Dans une langue fleurie, usant de métaphores amusantes dans certaines situations, Hervé Jaouen ne joue pas dans le sensationnel, il met en scènes des personnages et des situations qui sont banals et pourtant pas insignifiants. Ainsi Zélie, pocharde, qui a eu un enfant qui ne connait pas son père, et pourtant ils vivent en osmose, sans regret du passé, et ne regardant pas l’avenir comme un but à atteindre. Les journées passent, au rythme des nuages dans le ciel, et la tempête ne sévit pas toujours sur la mer. Les chaussures à bascule des marins vont aussi très bien aux terriens, houle provoquée après quelques lampées de gwin ru et de lambic, ou encore de panaché, mélange moitié Saint-Raphaël (on honore les saints que l’on veut) moitié cognac (pas de chauvinisme avec les boissons alcoolisées, il faut que tout le monde vive de son travail).

Ce qui prédomine, c’est l’amour filial que porte Paolig envers sa mère, ne lui reprochant pas sa propension à la boisson, ou le lui déclarant avec gentillesse, la couchant lorsque la marée est trop forte. Malgré toutes les vicissitudes endurées, il restera près de sa mère qui jamais n’a porté la main sur lui.

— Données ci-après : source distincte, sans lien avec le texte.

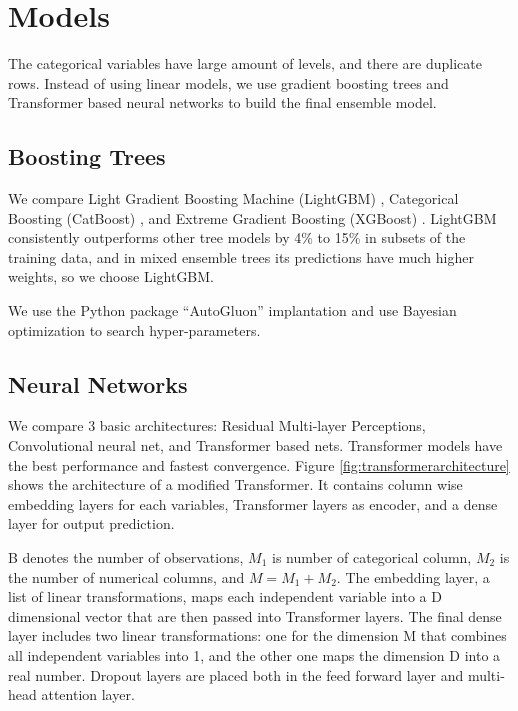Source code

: \documentclass[11pt, letter,twocolumn]{article}
\begin{document}
\section{Models}
The categorical variables have large amount of levels, and there are duplicate rows. Instead of using linear models, we use    gradient boosting trees   and   Transformer based neural networks to build the final ensemble model. 

\subsection{Boosting Trees  }
We compare Light Gradient Boosting Machine (LightGBM) \parencite{ke2017lightgbm},   Categorical Boosting (CatBoost) \parencite{dorogush2018catboost}, and Extreme Gradient Boosting (XGBoost) \parencite{XGBoost2016}. LightGBM consistently outperforms other tree models by 4\% to 15\% in subsets of the training data, and in mixed ensemble trees its predictions have much higher weights, so we choose LightGBM.

We use the Python package ``AutoGluon'' \parencite{erickson_autogluon-tabular:_2020} implantation and use Bayesian optimization to search hyper-parameters.  

\subsection{Neural Networks}
We compare 3 basic architectures: Residual Multi-layer Perceptions,  Convolutional neural net, and Transformer based nets. Transformer models have the best performance and fastest convergence. 
Figure \ref{fig:transformerarchitecture} shows the architecture of a modified Transformer. It contains column wise embedding layers for each variables, Transformer layers as encoder, and a dense layer for output prediction. 

B denotes the number of observations, $ M_1 $ is number of categorical column, $ M_2 $ is the number of numerical columns, and $ M = M_1 + M_2 $. The embedding layer, a list of linear transformations, maps each independent variable into a D dimensional vector that are then passed into  Transformer layers. The final dense layer includes two linear transformations: one for the dimension M that combines all independent variables into 1, and the other one maps the dimension D into a real number. Dropout layers are placed both in the feed forward layer and multi-head attention layer. 
\end{document}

Devenu adulte, patron mareyeur, malgré le peu d’instruction qu’il possède, il ne s’en laisse pas conter, et surtout compter, par des jeunots. Ainsi lorsqu’un jeune directeur d’Hypermarché lui propose un marché sur des tourteaux à la veille de Noël. Seulement les conditions dans lesquelles ce marché est passé ne plaisent guère au Grand Paulo, qui édicte ses conditions, démontrant que les diplômes obtenus dans une école de commerce ne valent rien devant l’expérience acquise sur le terrain.

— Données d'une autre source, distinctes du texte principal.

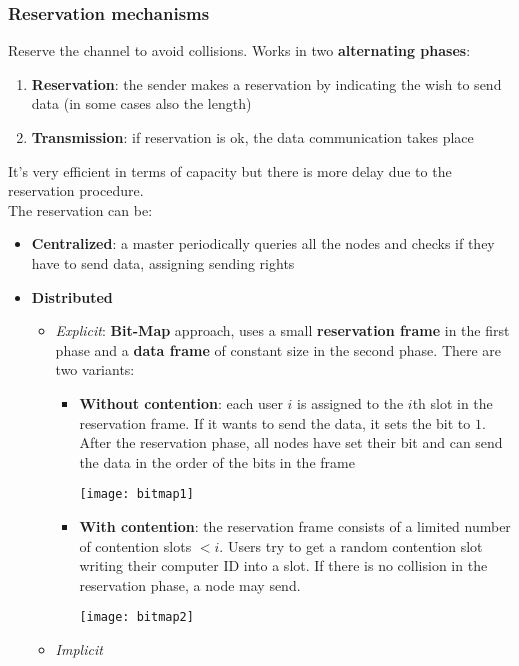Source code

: \subsubsection{Reservation mechanisms}
Reserve the channel to avoid collisions. Works in two \textbf{alternating phases}:
\begin{enumerate}
	\item \textbf{Reservation}: the sender makes a reservation by indicating the wish to send data (in some cases also the length)
	\item \textbf{Transmission}: if reservation is ok, the data communication takes place 
\end{enumerate}
It's very efficient in terms of capacity but there is more delay due to the reservation procedure.\\
The reservation can be:
\begin{itemize}
	\item \textbf{Centralized}: a master periodically queries all the nodes and checks if they have to send data, assigning sending rights
	\item \textbf{Distributed}
	\begin{itemize}
		\item \textit{Explicit}: \textbf{Bit-Map} approach, uses a small \textbf{reservation frame} in the first phase and a \textbf{data frame} of constant size in the second phase. There are two variants:
		\begin{itemize}
			\item \textbf{Without contention}: each user $i$ is assigned to the $i$th slot in the reservation frame. If it wants to send the data, it sets the bit to $1$. After the reservation phase, all nodes have set their bit and can send the data in the order of the bits in the frame
			\begin{center}
				\texttt{[image: bitmap1]}
			\end{center}
			\item \textbf{With contention}: the reservation frame consists of a limited number of contention slots  $<i$. Users try to get a random contention slot writing their computer ID into a slot. If there is no collision in the reservation phase, a node may send.
			\begin{center}
				\texttt{[image: bitmap2]}
			\end{center}
		\end{itemize}
		\item \textit{Implicit}
		\begin{itemize}

\end{itemize}
\end{itemize}
\end{itemize}
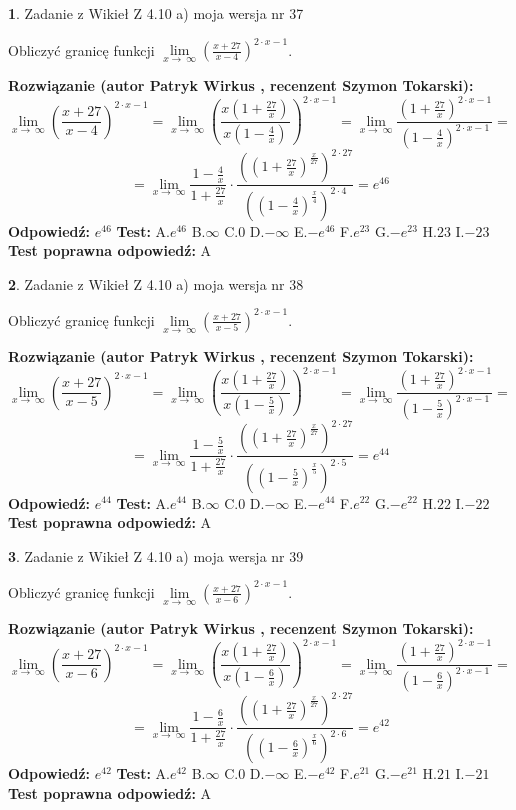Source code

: \documentclass[12pt, a4paper]{article}
\theoremstyle{definition} %
\newtheorem{zad}{}
\newcommand{\zadStart}[1]{\begin{zad}#1\newline}
\newcommand{\zadStop}{\end{zad}}
\newcommand{\rozwStart}[2]{\noindent \textbf{Rozwiązanie (autor #1 , recenzent #2): }\newline}
\newcommand{\rozwStop}{\newline}
\newcommand{\odpStart}{\noindent \textbf{Odpowiedź:}\newline}
\newcommand{\odpStop}{\newline}
\newcommand{\testStart}{\noindent \textbf{Test:}\newline}
\newcommand{\testStop}{\newline}
\newcommand{\kluczStart}{\noindent \textbf{Test poprawna odpowiedź:}\newline}
\newcommand{\kluczStop}{\newline}
\begin{document}
\zadStart{Zadanie z Wikieł Z 4.10 a) moja wersja nr 37}

Obliczyć granicę funkcji  $\lim\limits_{x\to\ \infty}(\frac{x+27}{x-4})^{2\cdot x-1}$.
\zadStop
\rozwStart{Patryk Wirkus}{Szymon Tokarski}
$$\lim\limits_{x\to\ \infty}(\frac{x+27}{x-4})^{2\cdot x-1} = \lim\limits_{x\to\ \infty}(\frac{x(1+\frac{27}{x})}{x(1-\frac{4}{x})})^{2\cdot x-1}=\lim\limits_{x\to\ \infty}\frac{(1+\frac{27}{x})^{2\cdot x-1}}{(1-\frac{4}{x})^{2\cdot x-1}}=$$
$$=\lim\limits_{x\to\ \infty}\frac{1-\frac{4}{x}}{1+\frac{27}{x}}\cdot\frac{((1+\frac{27}{x})^{\frac{x}{27}})^{2\cdot27}}{((1-\frac{4}{x})^{\frac{x}{4}})^{2\cdot4}}=e^{46}$$
\rozwStop
\odpStart
$e^{46}$
\odpStop
\testStart
A.$e^{46}$ B.$\infty$ C.$0$ D.$-\infty$ E.$-e^{46}$
F.$e^{23}$ G.$-e^{23}$
H.$23$
I.$-23$
\testStop
\kluczStart
A
\kluczStop



\zadStart{Zadanie z Wikieł Z 4.10 a) moja wersja nr 38}

Obliczyć granicę funkcji  $\lim\limits_{x\to\ \infty}(\frac{x+27}{x-5})^{2\cdot x-1}$.
\zadStop
\rozwStart{Patryk Wirkus}{Szymon Tokarski}
$$\lim\limits_{x\to\ \infty}(\frac{x+27}{x-5})^{2\cdot x-1} = \lim\limits_{x\to\ \infty}(\frac{x(1+\frac{27}{x})}{x(1-\frac{5}{x})})^{2\cdot x-1}=\lim\limits_{x\to\ \infty}\frac{(1+\frac{27}{x})^{2\cdot x-1}}{(1-\frac{5}{x})^{2\cdot x-1}}=$$
$$=\lim\limits_{x\to\ \infty}\frac{1-\frac{5}{x}}{1+\frac{27}{x}}\cdot\frac{((1+\frac{27}{x})^{\frac{x}{27}})^{2\cdot27}}{((1-\frac{5}{x})^{\frac{x}{5}})^{2\cdot5}}=e^{44}$$
\rozwStop
\odpStart
$e^{44}$
\odpStop
\testStart
A.$e^{44}$ B.$\infty$ C.$0$ D.$-\infty$ E.$-e^{44}$
F.$e^{22}$ G.$-e^{22}$
H.$22$
I.$-22$
\testStop
\kluczStart
A
\kluczStop



\zadStart{Zadanie z Wikieł Z 4.10 a) moja wersja nr 39}

Obliczyć granicę funkcji  $\lim\limits_{x\to\ \infty}(\frac{x+27}{x-6})^{2\cdot x-1}$.
\zadStop
\rozwStart{Patryk Wirkus}{Szymon Tokarski}
$$\lim\limits_{x\to\ \infty}(\frac{x+27}{x-6})^{2\cdot x-1} = \lim\limits_{x\to\ \infty}(\frac{x(1+\frac{27}{x})}{x(1-\frac{6}{x})})^{2\cdot x-1}=\lim\limits_{x\to\ \infty}\frac{(1+\frac{27}{x})^{2\cdot x-1}}{(1-\frac{6}{x})^{2\cdot x-1}}=$$
$$=\lim\limits_{x\to\ \infty}\frac{1-\frac{6}{x}}{1+\frac{27}{x}}\cdot\frac{((1+\frac{27}{x})^{\frac{x}{27}})^{2\cdot27}}{((1-\frac{6}{x})^{\frac{x}{6}})^{2\cdot6}}=e^{42}$$
\rozwStop
\odpStart
$e^{42}$
\odpStop
\testStart
A.$e^{42}$ B.$\infty$ C.$0$ D.$-\infty$ E.$-e^{42}$
F.$e^{21}$ G.$-e^{21}$
H.$21$
I.$-21$
\testStop
\kluczStart
A
\kluczStop
\end{document}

Dans une autre vie, Hervé Jaouen a aussi travaillé dans le système bancaire, et il nous fait partager son expérience personnelle via Pauline, chargée des portefeuilles boursiers, des clients divisés en trois catégories, les « prudents », les « dynamiques » et les « agressifs ».

Un roman entre terre et mer, qui nous permet de constater l’évolution de la vie quotidienne des petites gens, et comme l’a écrit Michel Embareck :

Ce n’était pas mieux avant et les lendemains sont toujours pires que la veille.

Citations :

Une femme, c’est comme un bouquet de roses, faut oublier les épines et respirer son parfum.

Nous étions instituteurs. En d’autres termes, des soutiers de l’Education nationale.

De la lanterne du phare, seul le cynisme offre une vue panoramique sur la comédie humaine.